Remediation of tetracycline from aqueous solution through adsorption on g-C3N4-ZnO-BaTiO3 nanocomposite: Optimization, modeling, and theoretical calculation

Abstract

This study's goal is to treat a tetracycline (TC) antibiotic containing water with a graphitic carbon nitride (g-C3N4) based composite zinc oxide (ZnO)-barium titanate (BaTiO3) nanoparticles (g-C3N4-ZnO-BaTiO3) prepared from the extract of Olea Europaea leaves as an initiator under the ultrasound method. The FTIR, XRD, XPS, SEM, and TEM analyses were used for g-C3N4-ZnO-BaTiO3 nanocomposite. Response surface methodology-Box-Behnken design (RSM-BBD) was used to design the experiment and optimize the process parameters. TC adsorption ability of the g-C3N4-ZnO-BaTiO3 was evaluated and optimized by varying the pH, contact time, and initial TC solution concentration. RSM results demonstrated that g-C3N4-ZnO-BaTiO3 nanocomposite effectively improves the adsorption performance of g-C3N4-ZnO-BaTiO3 with optimal adsorption capacity of 209.19 mg g−1 at pH = 4.59 and for 180 min of contact time, and 60 mg L–1 of TC concentration.
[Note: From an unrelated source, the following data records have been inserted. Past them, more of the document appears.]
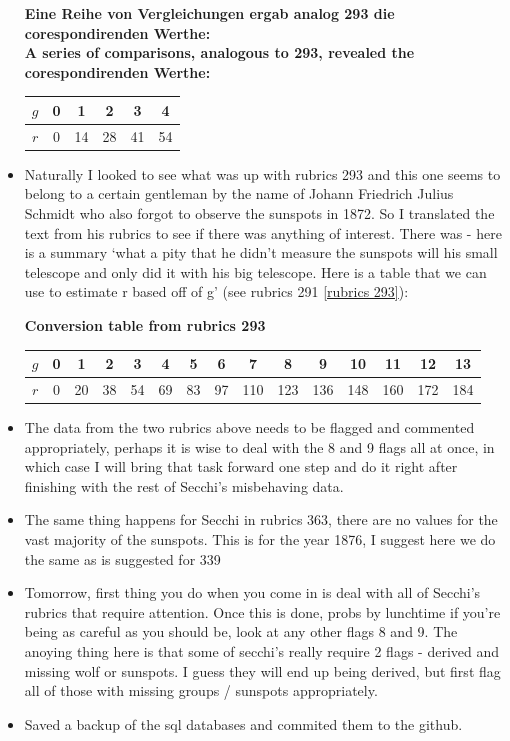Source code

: \documentclass[12pt]{article}
\begin{document}
\begin{itemize}
{\centering
    \caption{\textbf{Eine Reihe von Vergleichungen ergab analog 293 die corespondirenden Werthe:\\
    A series of comparisons, analogous to 293, revealed the corespondirenden Werthe:}}
    \begin{tabular}{c|c c c c c}
        $g$ & 0 & 1 & 2 & 3 & 4 \\
        \hline
        $r$ & 0 & 14 & 28 & 41 & 54
    \end{tabular}
    
    \label{table:silly table}
\par}

    \item Naturally I looked to see what was up with rubrics 293 and this one seems to belong to a certain gentleman by the name of Johann Friedrich Julius Schmidt who also forgot to observe the sunspots in 1872. So I translated the text from his rubrics to see if there was anything of interest. There was - here is a summary `what a pity that he didn't measure the sunspots will his small telescope and only did it with his big telescope. Here is a table that we can use to estimate r based off of g' (see rubrics 291 \ref{rubrics 293}):
    
{\centering
    \caption{\textbf{Conversion table from rubrics 293}}
    \begin{tabular}{c|c c c c c c c c c c c c c c }
        $g$ & 0 & 1 & 2 & 3 & 4 & 5 & 6 & 7 & 8 & 9 & 10 & 11 & 12 & 13 \\
        \hline
        $r$ & 0 & 20 & 38 & 54 & 69 & 83 & 97 & 110 & 123 & 136 & 148 & 160 & 172 & 184
    \end{tabular}
    
    \label{table:silly table}
\par}

    \item The data from the two rubrics above needs to be flagged and commented appropriately, perhaps it is wise to deal with the 8 and 9 flags all at once, in which case I will bring that task forward one step and do it right after finishing with the rest of Secchi's misbehaving data.
    \item The same thing happens for Secchi in rubrics 363, there are no values for the vast majority of the sunspots. This is for the year 1876, I suggest here we do the same as is suggested for 339
    \item Tomorrow, first thing you do when you come in is deal with all of Secchi's rubrics that require attention. Once this is done, probs by lunchtime if you're being as careful as you should be, look at any other flags 8 and 9. The anoying thing here is that some of secchi's really require 2 flags - derived and missing wolf or sunspots. I guess they will end up being derived, but first flag all of those with missing groups / sunspots appropriately.
    \item Saved a backup of the sql databases and commited them to the github.
\end{itemize}
\end{document}
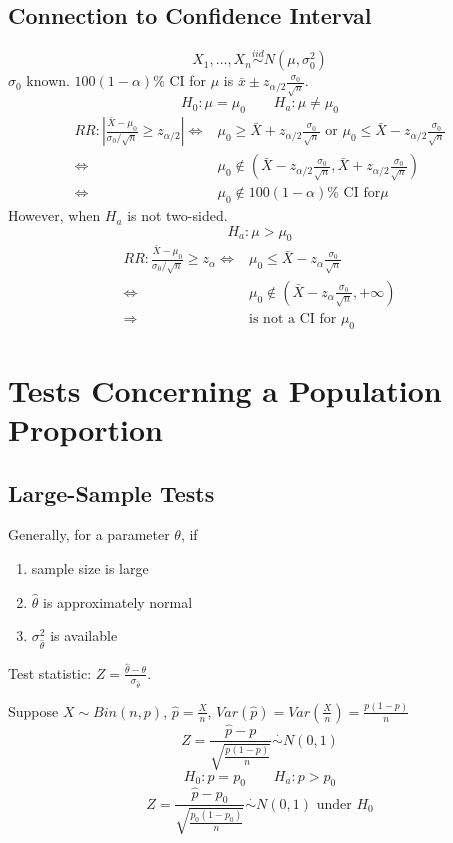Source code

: \subsection{Connection to Confidence Interval}
\[X_1,\dots,X_n \overset{iid}{\sim} N(\mu,\sigma_0^2)\]
$\sigma_0$ known. $100(1-\alpha)\%$ CI for $\mu$ is $\bar{x} \pm  z_{\alpha/2} \frac{\sigma_0}{\sqrt{n}} $.
\[H_0:\mu=\mu_0 \qquad H_a:\mu\neq\mu_0\]
\begin{align*}
RR:\left| \frac{\bar{X}-\mu_0}{\sigma_0/\sqrt{n}}\geq z_{\alpha/2} \right| \Leftrightarrow & \mu_0\geq \bar{X}+ z_{\alpha/2} \frac{\sigma_0}{\sqrt{n}} \text{ or } \mu_0\leq \bar{X}- z_{\alpha/2} \frac{\sigma_0}{\sqrt{n}} \\
\Leftrightarrow & \mu_0 \notin \left(\bar{X}-  z_{\alpha/2} \frac{\sigma_0}{\sqrt{n}},\bar{X}+ z_{\alpha/2} \frac{\sigma_0}{\sqrt{n}}\right) \\
\Leftrightarrow & \mu_0 \notin 100(1-\alpha)\% \text{ CI for} \mu
\end{align*}
However, when $H_a$ is not two-sided.
\[ H_a:\mu>\mu_0\]
\begin{align*}
RR: \frac{\bar{X}-\mu_0}{\sigma_0/\sqrt{n}}\geq z_{\alpha} \Leftrightarrow &  \mu_0\leq \bar{X}- z_{\alpha} \frac{\sigma_0}{\sqrt{n}} \\
\Leftrightarrow &  \mu_0 \notin \left(\bar{X}- z_{\alpha} \frac{\sigma_0}{\sqrt{n}},+\infty \right) \\
\Rightarrow & \text{is not a CI for }\mu_0 
\end{align*}

\section{Tests Concerning a Population Proportion}
\subsection{Large-Sample Tests}

Generally, for a parameter $\theta$, if
\begin{enumerate}
\item sample size is large
\item $\hat{\theta}$ is approximately normal
\item $\sigma_{\hat{\theta}}^2$ is available
\end{enumerate}

Test statistic: $Z=\frac{\hat{\theta}-\theta}{\sigma_{\hat{\theta}}}$.

Suppose $X\sim Bin(n,p)$, $\hat{p}=\frac{X}{n}$, $Var(\hat{p})=Var\left(\frac{X}{n}\right)=\frac{p(1-p)}{n}$
\[Z=\frac{\hat{p}-p}{\sqrt{\frac{p(1-p)}{n}}} \overset{\cdot}{\sim}N(0,1)\]
\[H_0:p=p_0 \qquad H_a:p>p_0\]
\[Z=\frac{\hat{p}-p_0}{\sqrt{\frac{p_0(1-p_0)}{n}}} \overset{\cdot}{\sim}N(0,1) \text{ under }H_0\]

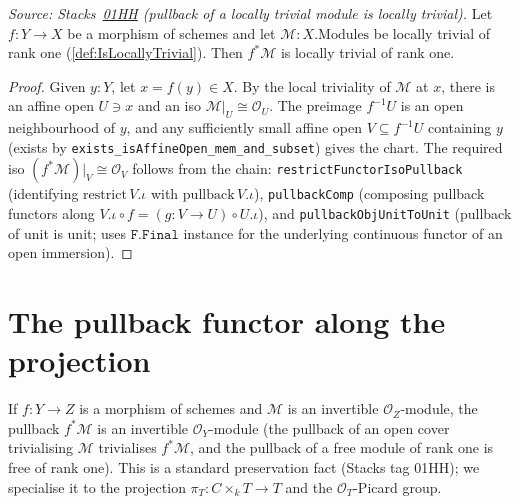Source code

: \begin{lemma}

  \label{lem:IsLocallyTrivial_pullback}
  \textit{Source: Stacks~\href{https://stacks.math.columbia.edu/tag/01HH}{01HH}
  (pullback of a locally trivial module is locally trivial).}
  Let \(f : Y \to X\) be a morphism of schemes and let
  \(\mathcal{M} : X.\mathrm{Modules}\) be locally trivial of rank one
  (\cref{def:IsLocallyTrivial}). Then \(f^*\mathcal{M}\) is locally
  trivial of rank one.
\end{lemma}
\begin{proof}
  \leanok
  Given \(y : Y\), let \(x = f(y) \in X\). By the local triviality of
  \(\mathcal{M}\) at \(x\), there is an affine open \(U \ni x\) and an
  iso \(\mathcal{M}|_U \cong \mathcal{O}_U\). The preimage \(f^{-1}U\)
  is an open neighbourhood of \(y\), and any sufficiently small affine
  open \(V \subseteq f^{-1}U\) containing \(y\) (exists by
  \texttt{exists\_isAffineOpen\_mem\_and\_subset}) gives the chart. The
  required iso
  \((f^*\mathcal{M})|_V \cong \mathcal{O}_V\) follows from the chain:
  \texttt{restrictFunctorIsoPullback} (identifying \(\mathrm{restrict}\, V.\iota\)
  with \(\mathrm{pullback}\, V.\iota\)), \texttt{pullbackComp} (composing
  pullback functors along \(V.\iota \circ f = (g : V \to U) \circ U.\iota\)),
  and \texttt{pullbackObjUnitToUnit} (pullback of unit is unit; uses
  \(\mathtt{F.Final}\) instance for the underlying continuous functor of an
  open immersion).

\end{proof}

\section{The pullback functor along the projection}
\label{sec:lbp_pullback_projection}

If \(f : Y \to Z\) is a morphism of schemes and \(\mathcal{M}\) is an invertible
\(\mathcal{O}_Z\)-module, the pullback \(f^*\mathcal{M}\) is an invertible
\(\mathcal{O}_Y\)-module (the pullback of an open cover trivialising \(\mathcal{M}\)
trivialises \(f^*\mathcal{M}\), and the pullback of a free module of rank one is
free of rank one). This is a standard preservation fact (Stacks tag 01HH); we
specialise it to the projection \(\pi_T : C \times_k T \to T\) and the
\(\mathcal{O}_T\)-Picard group.

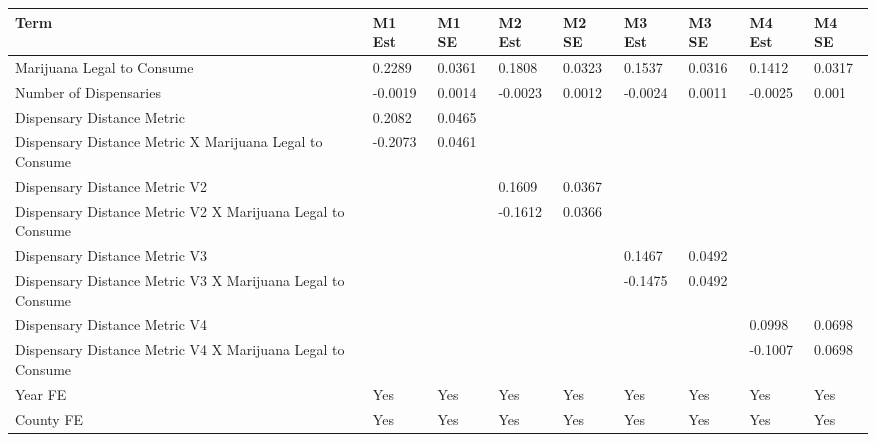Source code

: \begin{tabular}{lllllllll}
  \hline
Term & M1 Est & M1 SE & M2 Est & M2 SE & M3 Est & M3 SE & M4 Est & M4 SE \\ 
  \hline
Marijuana Legal to Consume & 0.2289 & 0.0361 & 0.1808 & 0.0323 & 0.1537 & 0.0316 & 0.1412 & 0.0317 \\ 
  Number of Dispensaries & -0.0019 & 0.0014 & -0.0023 & 0.0012 & -0.0024 & 0.0011 & -0.0025 & 0.001 \\ 
  Dispensary Distance Metric & 0.2082 & 0.0465 &  &  &  &  &  &  \\ 
  Dispensary Distance Metric X Marijuana Legal to Consume & -0.2073 & 0.0461 &  &  &  &  &  &  \\ 
  Dispensary Distance Metric V2 &  &  & 0.1609 & 0.0367 &  &  &  &  \\ 
  Dispensary Distance Metric V2 X Marijuana Legal to Consume &  &  & -0.1612 & 0.0366 &  &  &  &  \\ 
  Dispensary Distance Metric V3 &  &  &  &  & 0.1467 & 0.0492 &  &  \\ 
  Dispensary Distance Metric V3 X Marijuana Legal to Consume &  &  &  &  & -0.1475 & 0.0492 &  &  \\ 
  Dispensary Distance Metric V4 &  &  &  &  &  &  & 0.0998 & 0.0698 \\ 
  Dispensary Distance Metric V4 X Marijuana Legal to Consume &  &  &  &  &  &  & -0.1007 & 0.0698 \\ 
  Year FE & Yes & Yes & Yes & Yes & Yes & Yes & Yes & Yes \\ 
  County FE & Yes & Yes & Yes & Yes & Yes & Yes & Yes & Yes \\ 
   \hline
\end{tabular}
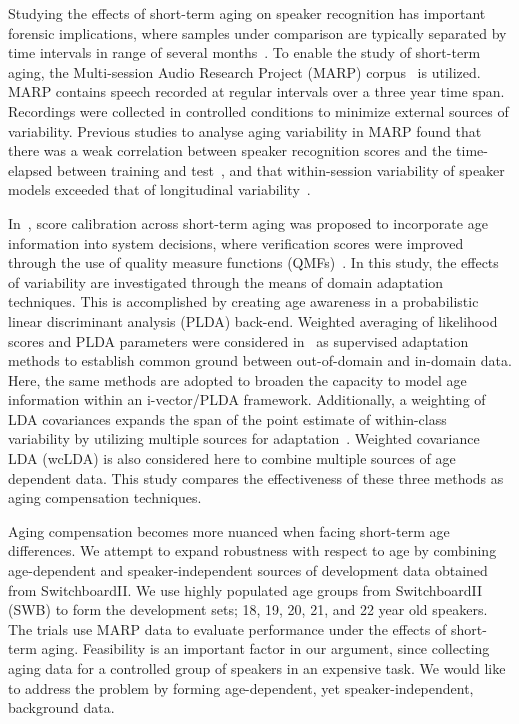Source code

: \documentclass[a4paper]{article}
\begin{document}
Studying the effects of short-term aging on speaker recognition has important forensic implications, where samples under comparison are typically separated by time intervals in range of several months~\cite{paper7}. To enable the study of short-term aging, the Multi-session Audio Research Project (MARP) corpus~\cite{paper12} is utilized. MARP contains speech recorded at regular intervals over a three year time span. Recordings were collected in controlled conditions to minimize external sources of variability. Previous studies to analyse aging variability in MARP found that there was a weak correlation between speaker recognition scores and the time-elapsed between training and test~\cite{paper13}, and that within-session variability of speaker models exceeded that of longitudinal variability~\cite{paper14}.

In~\cite{kellyinterspeech15}, score calibration across short-term aging was proposed to incorporate age information into system decisions, where verification scores were improved through the use of quality measure functions (QMFs)~\cite{paper18}. In this study, the effects of variability are investigated through the means of domain adaptation techniques. This is accomplished by creating age awareness in a probabilistic linear discriminant analysis (PLDA) back-end. Weighted averaging of likelihood scores and PLDA parameters were considered in~\cite{garcia2014supervised} as supervised adaptation methods to establish common ground between out-of-domain and in-domain data. Here, the same methods are adopted to broaden the capacity to model age information within an i-vector/PLDA framework. Additionally, a weighting of LDA covariances expands the span of the point estimate of within-class variability by utilizing multiple sources for adaptation~\cite{weightedLDA}. Weighted covariance LDA (wcLDA) is also considered here to combine multiple sources of age dependent data. This study compares the effectiveness of these three methods as aging compensation techniques.  

Aging compensation becomes more nuanced when facing short-term age differences. We attempt to expand robustness with respect to age by combining age-dependent and speaker-independent sources of development data obtained from SwitchboardII. We use highly populated  age groups from SwitchboardII (SWB) to form the development sets; 18, 19, 20, 21, and 22 year old speakers. The trials use MARP data to evaluate performance under the effects of short-term aging. 
Feasibility is an important factor in our argument, since collecting aging data for a controlled group of speakers in an expensive task. 
We would like to address the problem by forming age-dependent, yet speaker-independent, background data. 
\end{document}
The whole adsorption process applies to the pseudo-second-order kinetics and the Freundlich isotherm model describes the best adsorption behavior of g-C3N4-ZnO-BaTiO3. Various characterization methods and zeta potential show the mechanism of adsorption of g-C3N4-ZnO-BaTiO3 toward TC, involving hydrogen bonds, electrostatic action, and π-π interactions. The quantum chemical calculations based on electrostatic potential maps, HOMO–LUMO distributions, and energy gaps showed that TC forms a stable cluster with g-C3N4-ZnO-BaTiO3, indicating its favorable adsorption. This indicates that the g-C3N4-ZnO-BaTiO3nanocomposite is an admirable adsorbent to remove antibiotics from water.